AS SOMBRAS DE CHICO LOPES
As Sombras de Chico Lopes
Antonio Luiz Fontela*
Literatura é arte. Como toda arte, deve ser mais sentida do que analisada. Foi assim que conheci Chico Lopes. Ao ler seu livro de estréia, "Nó de Sombras", senti a pena criativa do artista, através das almas dos personagens. Como um Guernica, uma Pietá, uma Maja Desnuda, ou um Bolero de Ravel, ou uma Carmen de Bizet, senti os contos. De pronto, fiz a comparação: - Este Chico está para o conto, como Orides Fontela está para a poesia. Imaginei o autor: - Deve ser uma personalidade psicopática! Nada disso... depois o conheci pessoalmente. É apenas um artista, de personalidade alegre e comunicativa. Nada a ver com as sombras dos protagonistas, que adquirem vida própria em mundos fechados.
Agora, pela terceira vez, estou relendo seu segundo livro: "Dobras da Noite". O autor se supera. A narrativa é de fácil assimilação. No entanto, e aqui um paradoxo, os personagens são extremamente complexos, de difícil compreensão psicológica. São seres de personalidade hermética ou esquizóide. Tipos contraditórios, de condutas sem nenhuma previsão lógica. Vivem no nosso mundo, mas não vivem conosco. Misteriosos habitantes de mundos distantes, inadaptados à sociedade convencional. Introvertidos com tendência ao autismo. Fantasia e realidade se misturam no mundo psíquico dos protagonistas. Vivem e sonham ao mesmo tempo. O autor, em quase todos os contos onisciente, apenas relata. Não é um maldito ou um marginalizado. Os personagens, pelo contrário, o são. Vivem em planos entre a realidade e a fantasia. Incapazes de distinguir esta daquela. É dentro desse mundo hermético/psíquico que se desenrolam as tramas.

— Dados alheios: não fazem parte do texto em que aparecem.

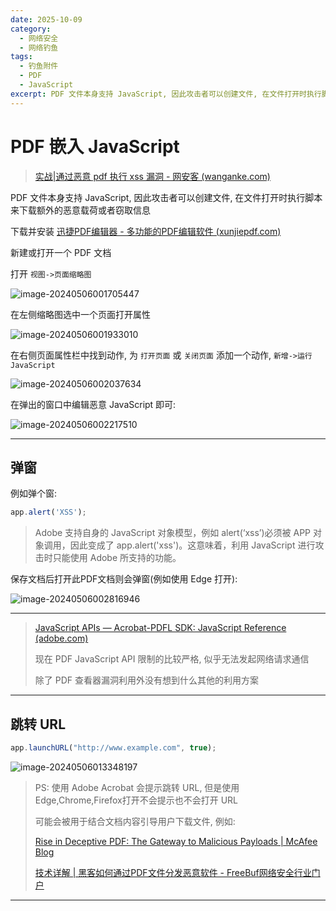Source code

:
 ```yaml
---
date: 2025-10-09
category:
  - 网络安全
  - 网络钓鱼
tags:
  - 钓鱼附件
  - PDF
  - JavaScript
excerpt: PDF 文件本身支持 JavaScript, 因此攻击者可以创建文件, 在文件打开时执行脚本来下载额外的恶意载荷或者窃取信息
---
```


# PDF 嵌入 JavaScript

> [实战|通过恶意 pdf 执行 xss 漏洞 - 网安客 (wanganke.com)](https://www.wanganke.com/web/article/show/2411)

PDF 文件本身支持 JavaScript, 因此攻击者可以创建文件, 在文件打开时执行脚本来下载额外的恶意载荷或者窃取信息

下载并安装 [迅捷PDF编辑器 - 多功能的PDF编辑软件 (xunjiepdf.com)](https://www.xunjiepdf.com/editor)

新建或打开一个 PDF 文档

打开 `视图->页面缩略图`

![image-20240506001705447](http://cdn.ayusummer233.top/DailyNotes/202405060017522.png)

在左侧缩略图选中一个页面打开属性

![image-20240506001933010](http://cdn.ayusummer233.top/DailyNotes/202405060019088.png)

在右侧页面属性栏中找到动作, 为 `打开页面` 或 `关闭页面` 添加一个动作, `新增->运行JavaScript`

![image-20240506002037634](http://cdn.ayusummer233.top/DailyNotes/202405060020732.png)

在弹出的窗口中编辑恶意 JavaScript 即可:

![image-20240506002217510](http://cdn.ayusummer233.top/DailyNotes/202405060022588.png)

---

## 弹窗

例如弹个窗:

```JavaScript
app.alert('XSS');
```

> Adobe 支持自身的 JavaScript 对象模型，例如 alert(‘xss’)必须被 APP 对象调用，因此变成了 app.alert('xss')。这意味着，利用 JavaScript 进行攻击时只能使用 Adobe 所支持的功能。

保存文档后打开此PDF文档则会弹窗(例如使用 Edge 打开):

![image-20240506002816946](http://cdn.ayusummer233.top/DailyNotes/202405060028984.png)

---

> [JavaScript APIs — Acrobat-PDFL SDK: JavaScript Reference (adobe.com)](https://opensource.adobe.com/dc-acrobat-sdk-docs/library/jsapiref/JS_API_AcroJS.html#app)
>
> 现在 PDF JavaScript API 限制的比较严格, 似乎无法发起网络请求通信
>
> 除了 PDF 查看器漏洞利用外没有想到什么其他的利用方案

---

## 跳转 URL

```JavaScript
app.launchURL("http://www.example.com", true);
```

![image-20240506013348197](http://cdn.ayusummer233.top/DailyNotes/202405060133269.png)

> PS: 使用 Adobe Acrobat 会提示跳转 URL, 但是使用Edge,Chrome,Firefox打开不会提示也不会打开 URL
>
> 可能会被用于结合文档内容引导用户下载文件, 例如:
>
> [Rise in Deceptive PDF: The Gateway to Malicious Payloads | McAfee Blog](https://www.mcafee.com/blogs/other-blogs/mcafee-labs/rise-in-deceptive-pdf-the-gateway-to-malicious-payloads/)
>
> [技术详解 | 黑客如何通过PDF文件分发恶意软件 - FreeBuf网络安全行业门户](https://www.freebuf.com/articles/network/394052.html)

---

Mas outro tipo de personagem surge na narrativa. Em geral, mães e irmãs, às vezes um amigo. Não são protagonistas ou antagonistas, sequer podem ser considerados coadjuvantes. Surgem mais como meros figurantes, com pouca ou nenhuma fala, mas se revelam personagens confabuladoras. Vivem no mundo convencional. São mitômanas, vivendo de ilusões ou aparências. E, dentro de suas reduzidas capacidades criativas e de autocrítica, em uma análise freudiana, projetam as suas sombras sobre o protagonista.
O narrador, por sua vez, pouco interfere. A trama se desenvolve por si própria. Incomoda e causa dor ao leitor. Mas é para isso que deve servir a literatura. E o autor Lopes faz isso magistralmente.
Não tenho dúvidas. Chico Lopes é um dos melhores, senão o melhor, contista contemporâneo do Brasil. Sua obra é digna de ser objeto de tese de doutorado em universidades.